• [Task item]: How many lines in the records below hold the string "dncurved"? Please answer with the number and nothing more.

• [Plain-text document sources]:
════

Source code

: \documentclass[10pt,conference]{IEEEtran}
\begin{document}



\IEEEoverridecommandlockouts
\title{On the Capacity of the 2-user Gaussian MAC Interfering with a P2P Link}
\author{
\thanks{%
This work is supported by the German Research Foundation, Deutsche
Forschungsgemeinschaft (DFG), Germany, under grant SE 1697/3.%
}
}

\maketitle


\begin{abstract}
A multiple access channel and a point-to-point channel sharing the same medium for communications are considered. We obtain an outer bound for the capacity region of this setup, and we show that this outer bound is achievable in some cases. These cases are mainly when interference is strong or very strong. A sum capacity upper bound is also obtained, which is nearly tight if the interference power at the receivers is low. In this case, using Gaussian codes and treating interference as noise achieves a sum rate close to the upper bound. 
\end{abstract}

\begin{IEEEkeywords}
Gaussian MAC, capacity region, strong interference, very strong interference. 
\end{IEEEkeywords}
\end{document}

════

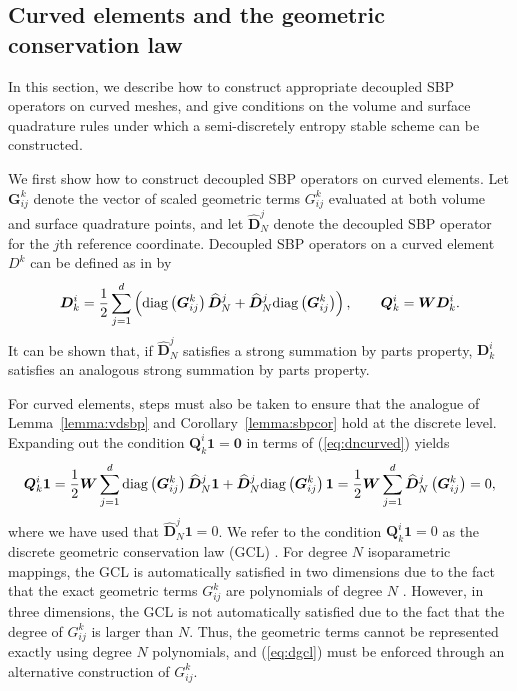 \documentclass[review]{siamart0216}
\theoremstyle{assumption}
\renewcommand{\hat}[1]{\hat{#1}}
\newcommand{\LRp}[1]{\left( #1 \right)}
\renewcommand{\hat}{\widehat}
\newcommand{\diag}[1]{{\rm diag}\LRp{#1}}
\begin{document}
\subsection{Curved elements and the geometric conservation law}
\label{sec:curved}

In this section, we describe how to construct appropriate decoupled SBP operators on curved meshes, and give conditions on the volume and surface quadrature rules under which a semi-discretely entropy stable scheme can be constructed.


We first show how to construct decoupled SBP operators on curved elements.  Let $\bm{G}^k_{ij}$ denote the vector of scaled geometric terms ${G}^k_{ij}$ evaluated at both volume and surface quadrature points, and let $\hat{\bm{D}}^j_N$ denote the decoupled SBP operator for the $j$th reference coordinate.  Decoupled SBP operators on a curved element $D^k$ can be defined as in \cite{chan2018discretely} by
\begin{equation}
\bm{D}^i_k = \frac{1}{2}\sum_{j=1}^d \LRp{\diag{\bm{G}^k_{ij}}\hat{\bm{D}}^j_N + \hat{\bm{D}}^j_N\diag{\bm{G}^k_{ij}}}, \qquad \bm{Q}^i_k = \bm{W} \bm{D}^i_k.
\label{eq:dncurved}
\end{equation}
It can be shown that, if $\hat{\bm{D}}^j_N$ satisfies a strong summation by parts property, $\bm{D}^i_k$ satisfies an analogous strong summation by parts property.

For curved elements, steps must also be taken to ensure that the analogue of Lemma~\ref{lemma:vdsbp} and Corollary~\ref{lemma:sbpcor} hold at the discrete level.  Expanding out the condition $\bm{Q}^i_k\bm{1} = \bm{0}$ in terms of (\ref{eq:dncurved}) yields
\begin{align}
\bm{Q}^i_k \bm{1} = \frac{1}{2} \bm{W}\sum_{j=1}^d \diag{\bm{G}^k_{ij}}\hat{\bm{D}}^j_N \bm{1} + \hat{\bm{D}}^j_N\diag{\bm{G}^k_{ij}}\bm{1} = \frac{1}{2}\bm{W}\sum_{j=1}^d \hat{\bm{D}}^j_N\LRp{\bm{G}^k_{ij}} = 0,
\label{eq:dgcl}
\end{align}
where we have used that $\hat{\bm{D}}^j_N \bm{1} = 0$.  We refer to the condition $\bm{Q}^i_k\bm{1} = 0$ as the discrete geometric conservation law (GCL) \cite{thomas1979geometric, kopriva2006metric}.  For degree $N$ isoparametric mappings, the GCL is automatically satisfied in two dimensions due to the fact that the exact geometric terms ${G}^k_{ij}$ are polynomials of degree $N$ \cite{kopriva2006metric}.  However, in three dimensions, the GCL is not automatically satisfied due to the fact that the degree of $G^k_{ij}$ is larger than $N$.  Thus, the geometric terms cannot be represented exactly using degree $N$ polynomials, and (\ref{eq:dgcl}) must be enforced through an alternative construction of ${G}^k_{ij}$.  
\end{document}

════

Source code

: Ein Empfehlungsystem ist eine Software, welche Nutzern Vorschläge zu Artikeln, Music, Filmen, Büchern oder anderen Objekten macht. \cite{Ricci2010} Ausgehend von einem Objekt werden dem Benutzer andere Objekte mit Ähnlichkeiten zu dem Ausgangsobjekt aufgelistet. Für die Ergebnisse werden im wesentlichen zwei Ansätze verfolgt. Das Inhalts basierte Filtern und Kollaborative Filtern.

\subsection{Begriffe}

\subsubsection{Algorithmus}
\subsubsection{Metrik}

════

• [Answer to this problem]: 2